## Income Risk in the BHPS

This notebook creates a variance-covariance matrix of income residuals similar to the one created for PSID data [here](https://github.com/nilshg/psidJulia). 

In [1]:
import numpy as np; import pandas as pd; import string; import statsmodels.formula.api as sm

df = pd.read_stata("C:/Users/tew207/Desktop/BHPS_1_18.dta")

Preliminary definitions:

In [2]:
tinit = 1992; tlast = 2009
ageinit = 20; agelast = 64
agecell = 4
minyrs = 5
nlag = 5
agelb = 20; ageub = agelb + agecell
agemidpt = (agelb+ageub)/2  # = 22
agemax = (agelast + agelast - agecell)/2 - agemidpt + 1  # = 41 (maximum age a cohort can reach)
oldcoh = agelast - minyrs - ageinit - agecell/2   # number of cohort existing in the first year
years = range(tinit, tlast+1)
newcoh = tlast - tinit - minyrs + 1
maxcoh = oldcoh + newcoh  # total number of cohorts;

In [3]:
%%time
df['kept'] = 0

for pid in df.pid.unique():
    df.loc[df.pid==pid, 'kept'] = len(df[df.pid==pid])
    
print "There are",len(df[df.kept<5]),"households with less than 5 observations"
print "Keeping",len(df[df.kept>4]),"households with more than 5 observations"
df = df[df.kept>4]

There are 8205 households with less than 5 observations
Keeping 45205 households with more than 5 observations
Wall time: 23.4 s


Merge the [supplemental data files](https://www.iser.essex.ac.uk/files/iser_working_papers/2010-33.pdf) created by Stephen Jenkins, giving equivalized deflated net household income:

In [4]:
for x in string.ascii_lowercase[0:18]:
    df2 = pd.read_stata("C:/Users/tew207/Desktop/PhD_Data/BHPS/Data/"+x+"_neta.dta")
    df = pd.merge(df, df2, left_on=['hid'], right_on=[x+'hid'], how='left')

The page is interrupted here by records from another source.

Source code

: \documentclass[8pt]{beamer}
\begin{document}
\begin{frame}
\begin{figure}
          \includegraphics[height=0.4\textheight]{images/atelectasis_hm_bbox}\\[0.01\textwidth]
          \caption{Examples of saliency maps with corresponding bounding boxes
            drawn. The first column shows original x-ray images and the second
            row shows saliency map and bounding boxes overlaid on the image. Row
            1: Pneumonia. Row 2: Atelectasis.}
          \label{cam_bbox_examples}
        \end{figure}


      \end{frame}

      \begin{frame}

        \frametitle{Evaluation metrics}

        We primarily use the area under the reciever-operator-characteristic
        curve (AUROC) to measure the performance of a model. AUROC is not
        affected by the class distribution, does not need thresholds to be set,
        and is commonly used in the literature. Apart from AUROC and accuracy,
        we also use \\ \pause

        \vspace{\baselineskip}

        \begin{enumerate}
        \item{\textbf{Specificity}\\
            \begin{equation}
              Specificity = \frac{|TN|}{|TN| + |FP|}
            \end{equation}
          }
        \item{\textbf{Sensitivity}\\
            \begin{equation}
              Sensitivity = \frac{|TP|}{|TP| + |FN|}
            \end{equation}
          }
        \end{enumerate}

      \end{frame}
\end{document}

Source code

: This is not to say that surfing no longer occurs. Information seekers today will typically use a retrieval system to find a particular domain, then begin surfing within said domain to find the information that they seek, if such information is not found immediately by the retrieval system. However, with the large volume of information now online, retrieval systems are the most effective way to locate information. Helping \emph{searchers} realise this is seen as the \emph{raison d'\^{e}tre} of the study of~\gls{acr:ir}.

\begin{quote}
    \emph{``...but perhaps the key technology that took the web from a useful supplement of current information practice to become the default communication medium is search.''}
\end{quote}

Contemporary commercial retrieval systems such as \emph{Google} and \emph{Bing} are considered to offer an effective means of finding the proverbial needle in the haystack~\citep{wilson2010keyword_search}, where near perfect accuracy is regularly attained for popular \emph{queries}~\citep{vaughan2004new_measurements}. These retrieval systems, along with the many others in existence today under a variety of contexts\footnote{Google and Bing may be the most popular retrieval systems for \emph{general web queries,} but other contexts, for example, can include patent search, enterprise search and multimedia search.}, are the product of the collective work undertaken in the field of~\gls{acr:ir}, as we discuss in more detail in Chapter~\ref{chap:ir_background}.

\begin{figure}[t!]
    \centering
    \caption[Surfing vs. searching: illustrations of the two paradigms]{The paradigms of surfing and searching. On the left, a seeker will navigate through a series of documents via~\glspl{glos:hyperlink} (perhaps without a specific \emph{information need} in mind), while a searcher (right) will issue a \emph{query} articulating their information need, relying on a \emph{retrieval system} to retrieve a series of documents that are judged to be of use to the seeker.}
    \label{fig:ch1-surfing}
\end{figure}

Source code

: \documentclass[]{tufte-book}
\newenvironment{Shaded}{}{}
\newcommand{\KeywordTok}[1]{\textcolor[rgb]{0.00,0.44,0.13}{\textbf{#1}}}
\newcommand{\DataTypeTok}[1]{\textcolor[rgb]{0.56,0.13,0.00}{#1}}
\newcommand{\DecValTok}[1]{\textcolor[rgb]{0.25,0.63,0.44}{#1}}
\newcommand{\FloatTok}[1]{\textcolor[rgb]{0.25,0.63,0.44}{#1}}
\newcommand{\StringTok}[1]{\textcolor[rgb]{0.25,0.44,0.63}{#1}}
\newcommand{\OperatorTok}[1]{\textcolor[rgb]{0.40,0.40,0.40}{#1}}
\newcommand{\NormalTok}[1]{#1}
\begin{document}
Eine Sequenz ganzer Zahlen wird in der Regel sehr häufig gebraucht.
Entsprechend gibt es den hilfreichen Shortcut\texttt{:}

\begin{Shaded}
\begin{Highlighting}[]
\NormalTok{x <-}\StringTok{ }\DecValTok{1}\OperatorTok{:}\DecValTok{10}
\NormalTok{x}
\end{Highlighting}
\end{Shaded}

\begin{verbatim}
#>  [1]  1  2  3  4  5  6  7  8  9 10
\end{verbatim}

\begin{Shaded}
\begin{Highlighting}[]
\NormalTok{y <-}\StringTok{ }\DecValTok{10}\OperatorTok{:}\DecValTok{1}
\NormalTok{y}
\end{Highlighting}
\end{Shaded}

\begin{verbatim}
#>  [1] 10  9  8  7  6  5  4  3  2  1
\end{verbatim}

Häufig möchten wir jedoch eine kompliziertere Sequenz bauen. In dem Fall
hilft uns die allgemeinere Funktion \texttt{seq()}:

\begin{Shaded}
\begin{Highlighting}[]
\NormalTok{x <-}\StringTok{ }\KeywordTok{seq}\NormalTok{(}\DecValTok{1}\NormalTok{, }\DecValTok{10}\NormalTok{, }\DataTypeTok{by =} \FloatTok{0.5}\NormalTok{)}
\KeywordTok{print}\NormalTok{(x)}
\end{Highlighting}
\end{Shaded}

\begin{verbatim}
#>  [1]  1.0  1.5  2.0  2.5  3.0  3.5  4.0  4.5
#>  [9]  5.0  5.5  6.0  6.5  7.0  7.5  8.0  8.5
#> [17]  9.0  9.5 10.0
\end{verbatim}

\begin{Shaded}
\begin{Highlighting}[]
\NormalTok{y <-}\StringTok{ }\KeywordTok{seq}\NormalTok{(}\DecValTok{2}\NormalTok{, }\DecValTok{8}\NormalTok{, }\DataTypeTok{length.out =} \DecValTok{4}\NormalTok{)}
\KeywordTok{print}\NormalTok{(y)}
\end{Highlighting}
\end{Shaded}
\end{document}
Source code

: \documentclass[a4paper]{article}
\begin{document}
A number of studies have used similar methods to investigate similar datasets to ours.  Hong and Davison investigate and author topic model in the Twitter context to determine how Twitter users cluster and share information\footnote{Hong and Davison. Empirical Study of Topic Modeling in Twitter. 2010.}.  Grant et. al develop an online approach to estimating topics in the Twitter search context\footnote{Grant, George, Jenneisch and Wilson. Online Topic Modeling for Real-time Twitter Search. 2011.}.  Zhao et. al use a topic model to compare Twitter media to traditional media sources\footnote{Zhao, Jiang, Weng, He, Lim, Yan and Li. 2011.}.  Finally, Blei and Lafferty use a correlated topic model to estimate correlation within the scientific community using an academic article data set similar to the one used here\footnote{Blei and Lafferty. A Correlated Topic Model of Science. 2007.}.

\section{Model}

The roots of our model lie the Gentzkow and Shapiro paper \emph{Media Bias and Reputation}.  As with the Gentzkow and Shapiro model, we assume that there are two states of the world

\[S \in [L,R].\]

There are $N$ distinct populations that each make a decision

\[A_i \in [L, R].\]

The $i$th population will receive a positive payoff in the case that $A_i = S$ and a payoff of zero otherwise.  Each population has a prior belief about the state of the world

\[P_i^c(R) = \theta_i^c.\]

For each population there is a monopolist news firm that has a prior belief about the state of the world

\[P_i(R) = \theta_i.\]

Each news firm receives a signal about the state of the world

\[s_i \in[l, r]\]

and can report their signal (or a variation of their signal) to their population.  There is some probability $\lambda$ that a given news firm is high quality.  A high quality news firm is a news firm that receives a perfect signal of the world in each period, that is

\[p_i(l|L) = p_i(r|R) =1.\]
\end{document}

As the supplemental data is in wide format, we need to consolidate the yearly data into one long variable:

In [5]:
df['hhyneti'] = 0
df['hhnyrde'] = 0
df['hhnyrde2'] = 0
    
for (x,yr) in zip(string.ascii_lowercase[0:18], range(1992,2010)):
    df.loc[df.year==yr, 'hhyneti'] = df.loc[df.year==yr, x+'hhyneti']
    df.loc[df.year==yr, 'hhnyrde'] = df.loc[df.year==yr, x+'hhnyrde']
    df.loc[df.year==yr, 'hhnyrde2'] = df.loc[df.year==yr, x+'hhnyrde2']
    
df = df[df.hhyneti>5000]

Wall time: 586 ms


Create labour market experience by calculating the age individual left full-time education (either left school, or, in the case of those with further education, left further education) and then subtracting this from current age:

In [6]:
%%time
for pid in df.pid.unique():
    df.loc[df.pid==pid, 'scend'] = np.max(df.loc[df.pid==pid]['scend'])
    df.loc[df.pid==pid, 'feend'] = np.max(df.loc[df.pid==pid]['feend'])

df['edu_end'] =  df.scend.clip(12,np.inf)
df.loc[df.feend>df.scend, 'edu_end'] = df.feend
df['expr'] = df.age - df.edu_end

df["exprsq"] = df["expr"]**2/100
df["exprcu"] = df["expr"]**3/1000

Wall time: 37.3 s


For each year, regress log income on a cubic polyinomial in age:

In [7]:
df['logrinc'] = np.log(df.hhyneti)

newcols = ["beta_age", "beta_agesq", "beta_agecu", "constant", "residual"]
df = pd.concat([df, pd.DataFrame(index=df.index, columns=newcols, dtype=float)], axis=1)

for yr in years:
    result = sm.ols("logrinc ~ expr + exprsq + exprcu", data=df[df.year==yr]).fit()
    # save coefficients
    df.loc[df.year==yr, ["beta_age", "beta_agesq", "beta_agecu", "constant"]] = list(result.params)
    # save residuals
    df.loc[df.year==yr, "residual"] = result.resid

In [8]:
%%time
# Pre-allocate columns for speed
newcols = ["resid"+str(i)+"_"+str(j) for i in range(1,agemax+1) for j in range(1,tlast-tinit+1)]
df = pd.concat([df, pd.DataFrame(index=df.index, columns=newcols, dtype=float)], axis=1)
newcols = ["resid"+str(i)+"f"+str(j) for i in range(1,agemax+1) for j in range(1,tlast-tinit+1)]
df = pd.concat([df, pd.DataFrame(index=df.index, columns=newcols, dtype=float)], axis=1)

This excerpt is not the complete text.